● TO DO
Search the data below for the string "motivations" and copy all lines where it shows up.

● TASK INPUT
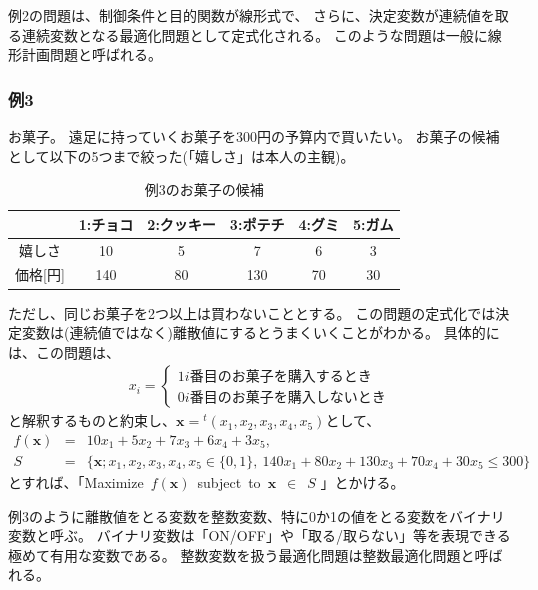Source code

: \documentclass[12pt]{jarticle}
\begin{document}
例2の問題は、制御条件と目的関数が線形式で、
さらに、決定変数が連続値を取る連続変数となる最適化問題として定式化される。
このような問題は一般に線形計画問題と呼ばれる。

\clearpage
\subsubsection*{例3}
お菓子。
遠足に持っていくお菓子を300円の予算内で買いたい。
お菓子の候補として以下の5つまで絞った(「嬉しさ」は本人の主観)。

\begin{table}[htb]
    \begin{center}
        \caption{例3のお菓子の候補}
        \begin{tabular}{|c|c|c|c|c|c|}
            \hline
                     & 1:チョコ & 2:クッキー & 3:ポテチ & 4:グミ & 5:ガム \\
            \hline
            嬉しさ   & 10       & 5          & 7        & 6      & 3      \\
            価格[円] & 140      & 80         & 130      & 70     & 30     \\
            \hline
        \end{tabular}
    \end{center}
\end{table}
ただし、同じお菓子を2つ以上は買わないこととする。
この問題の定式化では決定変数は(連続値ではなく)離散値にするとうまくいくことがわかる。
具体的には、この問題は、
\begin{eqnarray}
    x_i=\left\{
    \begin{array}{l}
        1　i番目のお菓子を購入するとき \\
        0　i番目のお菓子を購入しないとき
    \end{array}
    \right. \nonumber
\end{eqnarray}
と解釈するものと約束し、$\boldsymbol{x}={}^t(x_1,x_2,x_3,x_4,x_5)$として、
\begin{eqnarray}
    f(\boldsymbol{x})&=&10x_1+5x_2+7x_3+6x_4+3x_5, \nonumber \\
    S&=&\{ \boldsymbol{x};x_1,x_2,x_3,x_4,x_5 \in \{0,1\},\ 140x_1+80x_2+130x_3+70x_4+30x_5\leq 300\}\nonumber
\end{eqnarray}
とすれば、「Maximize\ $f(\boldsymbol{x})$\ subject\ to\ $\boldsymbol{x}$\ $\in$\ $S$ 」とかける。



例3のように離散値をとる変数を整数変数、特に0か1の値をとる変数をバイナリ変数と呼ぶ。
バイナリ変数は「ON/OFF」や「取る/取らない」等を表現できる極めて有用な変数である。
整数変数を扱う最適化問題は整数最適化問題と呼ばれる。
\end{document}
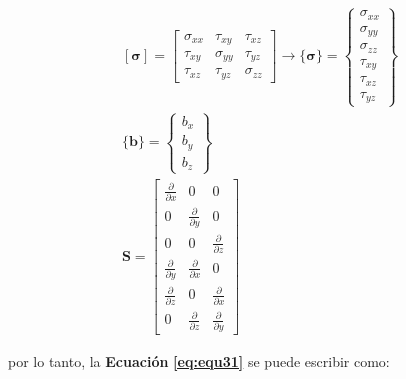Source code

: \begin{ceqn} 
\begin{subequations} \label{eq:equ32} 
\begin{gather}
[\mathbf{\sigma}] = 
       \begin{bmatrix}
       \sigma_{xx} &  \tau_{xy}   &  \tau_{xz}    \\[0.3em]
       \tau_{xy}   &  \sigma_{yy} &  \tau_{yz}    \\[0.3em]
       \tau_{xz}   &  \tau_{yz}   &  \sigma_{zz}
       \end{bmatrix} 
       \rightarrow 
\{\mathbf{\sigma}\} = 
       \begin{Bmatrix} 
       \sigma_{xx}\\[0.3em]
       \sigma_{yy}\\[0.3em]
       \sigma_{zz}\\[0.3em]
       \tau_{xy}\\[0.3em]
       \tau_{xz}\\[0.3em]
       \tau_{yz}
       \end{Bmatrix} 
       \label{eq:equ32a} \\[10pt]
\{\mathbf{b}\} = 
      \begin{Bmatrix}
       b_{x} \\[0.3em]
       b_{y} \\[0.3em]
       b_{z}
       \end{Bmatrix} 
       \label{eq:equ32b} \\[10pt]
\mathbf{S} = 
       \begin{bmatrix}
       \frac{\partial}{\partial x} & 0 & 0 \\[0.3em]
       0 & \frac{\partial}{\partial y} & 0 \\[0.3em]
       0 & 0 & \frac{\partial}{\partial z}  \\[0.3em]
       \frac{\partial}{\partial y} & \frac{\partial}{\partial x} & 0 \\[0.3em]
       \frac{\partial}{\partial z} & 0 & \frac{\partial}{\partial x} \\[0.3em]
       0 & \frac{\partial}{\partial z} & \frac{\partial}{\partial y}
       \end{bmatrix}
       \label{eq:equ32c} 
\end{gather}  
\end{subequations} 
\end{ceqn}

por lo tanto, la \textbf{Ecuación} \textbf{\ref{eq:equ31}} se puede escribir como:

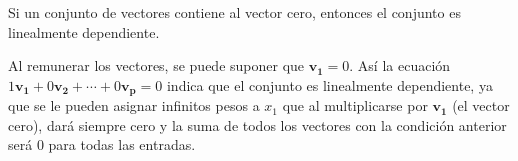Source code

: \documentclass{article}
\begin{document}
\begin{tcolorbox}[colback=red!10!white, colframe=red!70!black, title=Caso especial 2]
    Si un conjunto de vectores contiene al vector cero, entonces el conjunto es linealmente dependiente.
\end{tcolorbox}

Al remunerar los vectores, se puede suponer que $\mathbf{v_1} = 0$. Así la ecuación $1\mathbf{v_1} + 0\mathbf{v_2} + \dotsb + 0\mathbf{v_p} = 0$ indica que el conjunto es linealmente dependiente, ya que se le pueden asignar infinitos pesos a $x_1$ que al multiplicarse por $\mathbf{v_1}$ (el vector cero), dará siempre cero y la suma de todos los vectores con la condición anterior será 0 para todas las entradas. \cite{DavidC}


\end{document}
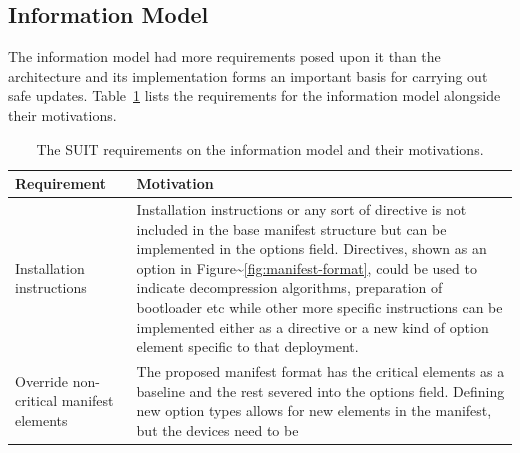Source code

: \documentclass[0-thesis.tex]{subfiles}
\begin{document}
\subsection{Information Model}
\label{ssec:information-evaluation}
The information model had more requirements posed upon it than the architecture and its
implementation forms an important basis for carrying out safe updates.
Table~\ref{tab:information-evaluation} lists the requirements for the information model
alongside their motivations.

\begin{longtable}[]{@{}ll@{}}
    \caption{The SUIT requirements on the information model and their motivations.}
    \label{tab:information-evaluation}\\
    \toprule
    \begin{minipage}[b]{0.41\columnwidth}\raggedright\strut
    Requirement\strut
    \end{minipage} & \begin{minipage}[b]{0.53\columnwidth}\raggedright\strut
    Motivation\strut
    \end{minipage}\tabularnewline
    \midrule
    \endhead
    \begin{minipage}[t]{0.41\columnwidth}\raggedright\strut
    Installation instructions\strut
    \end{minipage} & \begin{minipage}[t]{0.53\columnwidth}\raggedright\strut
    Installation instructions or any sort of directive is not included in
    the base manifest structure but can be implemented in the options field.
    Directives, shown as an option in
    Figure\textasciitilde{}\ref{fig:manifest-format}, could be used to
    indicate decompression algorithms, preparation of bootloader etc while
    other more specific instructions can be implemented either as a
    directive or a new kind of option element specific to that
    deployment.\strut
    \end{minipage}\tabularnewline
    \begin{minipage}[t]{0.41\columnwidth}\raggedright\strut
    Override non-critical manifest elements\strut
    \end{minipage} & \begin{minipage}[t]{0.53\columnwidth}\raggedright\strut
    The proposed manifest format has the critical elements as a baseline and
    the rest severed into the options field. Defining new option types
    allows for new elements in the manifest, but the devices need to be

\end{minipage}
\end{longtable}
\end{document}
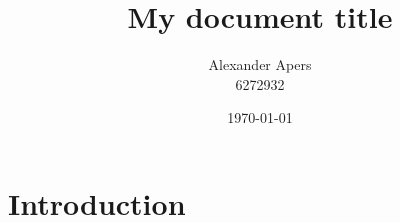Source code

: \documentclass[a4paper]{article}
\title{\huge{My document title}}
\author{Alexander Apers \\ 6272932}
\affil{\small{Utrecht University\\ \href{a.p.apers@uu.nl}{a.p.apers@uu.nl}}}
\date{\today}
\begin{document}
    \maketitle
    \tableofcontents

    \section{Introduction}
    \lipsum
\end{document}
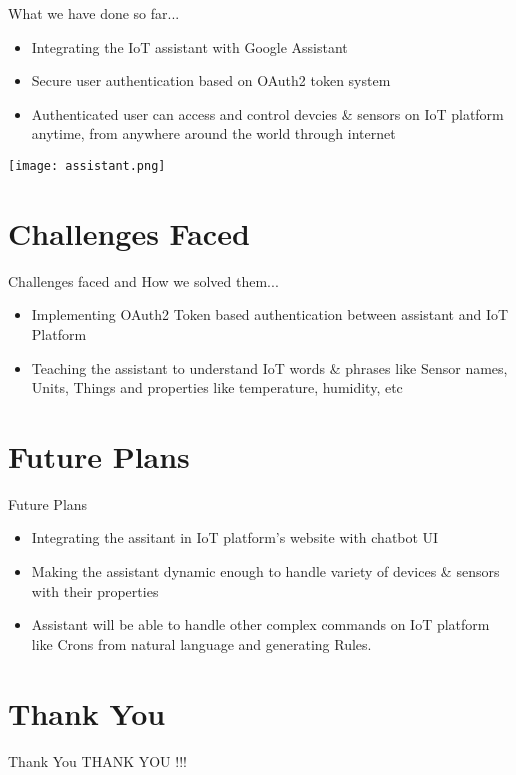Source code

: \documentclass[10pt, a4paper]{beamer}
\begin{document}
\begin{frame}{What we have done so far...}
	\begin{minipage}[b]{0.55\textwidth}
		\raggedright
		\begin{itemize}
			\item Integrating the IoT assistant with Google Assistant
			\newline\\\vspace{0.2cm}
			\item Secure user authentication based on OAuth2 token system
			\newline\\\vspace{0.2cm}
			\item Authenticated user can access and control devcies \& sensors on IoT platform anytime, from anywhere around the world through internet
		\end{itemize}
		\vspace{0.3cm}
	\end{minipage}%
	\begin{minipage}[b]{0.45\textwidth}
		\centering
		\texttt{[image: assistant.png]}
	\end{minipage}%
\end{frame}

\section{Challenges Faced}
\begin{frame}{Challenges faced and How we solved them...}
	\begin{itemize}
		\item Implementing OAuth2 Token based authentication between assistant and IoT Platform
		\newline\\
		\item Teaching the assistant to understand IoT words \& phrases like Sensor names, Units, Things and properties like temperature, humidity, etc
	\end{itemize}
\end{frame}

\section{Future Plans}
\begin{frame}{Future Plans}
	\begin{itemize}
		\item Integrating the assitant in IoT platform's website with chatbot UI
		\newline\\
		\item Making the assistant dynamic enough to handle variety of devices \& sensors with their properties
		\newline\\
		\item Assistant will be able to handle other complex commands on IoT platform like Crons from natural language and generating Rules.
	\end{itemize}
\end{frame}


\section{Thank You}
\begin{frame}{Thank You}
	\centering THANK YOU !!!
\end{frame}
\end{document}
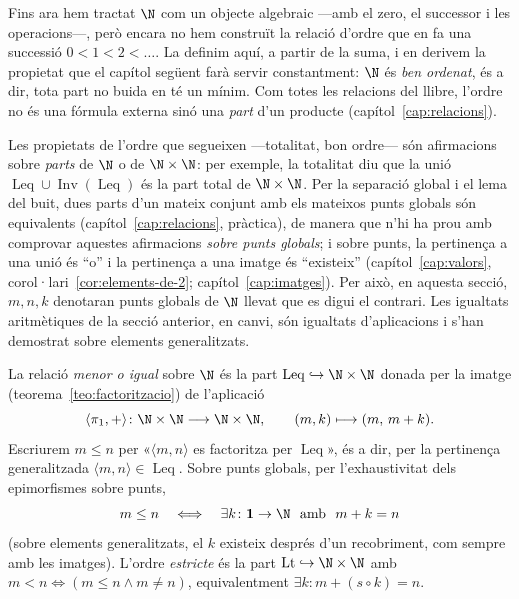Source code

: Fins ara hem tractat \(\N\) com un objecte algebraic ---amb el zero, el
successor i les operacions---, però encara no hem construït la relació
d'ordre que en fa una successió \(0<1<2<\dots\). La definim aquí, a partir
de la suma, i en derivem la propietat que el capítol següent farà servir
constantment: \(\N\) és \emph{ben ordenat}, és a dir, tota part no buida en
té un mínim. Com totes les relacions del llibre, l'ordre no és una fórmula
externa sinó una \emph{part} d'un producte
(capítol~\ref{cap:relacions}).

\begin{observacio}\label{obs:ordre-sobre-punts}
Les propietats de l'ordre que segueixen ---totalitat, bon ordre--- són
afirmacions sobre \emph{parts} de \(\N\) o de \(\N\times\N\): per exemple,
la totalitat diu que la unió \(\operatorname{Leq}\cup\operatorname{Inv}(\operatorname{Leq})\)
és la part total de \(\N\times\N\). Per la separació global i el lema del
buit, dues parts d'un mateix conjunt amb els mateixos punts globals són
equivalents (capítol~\ref{cap:relacions}, pràctica), de manera que n'hi ha
prou amb comprovar aquestes afirmacions \emph{sobre punts globals}; i
sobre punts, la pertinença a una unió és \enquote{o} i la pertinença a
una imatge és \enquote{existeix} (capítol~\ref{cap:valors},
corol·lari~\ref{cor:elements-de-2}; capítol~\ref{cap:imatges}). Per això,
en aquesta secció, \(m,n,k\) denotaran punts globals de \(\N\) llevat que
es digui el contrari. Les igualtats aritmètiques de la secció anterior,
en canvi, són igualtats d'aplicacions i s'han demostrat sobre elements
generalitzats.
\end{observacio}

\begin{definicio}\label{def:ordre-naturals}
La relació \emph{menor o igual} sobre \(\N\) és la part
\(\operatorname{Leq}\hookrightarrow\N\times\N\) donada per la imatge
(teorema~\ref{teo:factoritzacio}) de l'aplicació
\[
\langle\pi_1,+\rangle\colon\N\times\N\longrightarrow\N\times\N,
\qquad
(m,k)\longmapsto(m,\,m+k).
\]
Escriurem \(m\le n\) per «\(\langle m,n\rangle\) es factoritza per
\(\operatorname{Leq}\)», és a dir, per la pertinença generalitzada
\(\langle m,n\rangle\in\operatorname{Leq}\). Sobre punts globals, per
l'exhaustivitat dels epimorfismes sobre punts,
\[
m\le n
\quad\Longleftrightarrow\quad
\exists k\colon\mathbf1\to\N\ \text{ amb }\ m+k=n
\]
(sobre elements generalitzats, el \(k\) existeix després d'un
recobriment, com sempre amb les imatges).
L'ordre \emph{estricte} és la part
\(\operatorname{Lt}\hookrightarrow\N\times\N\) amb
\(m<n\Leftrightarrow(m\le n\wedge m\ne n)\), equivalentment
\(\exists k\colon m+(s\circ k)=n\).
\end{definicio}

● RESPONSE
alongside their motivations.
    \caption{The SUIT requirements on the information model and their motivations.}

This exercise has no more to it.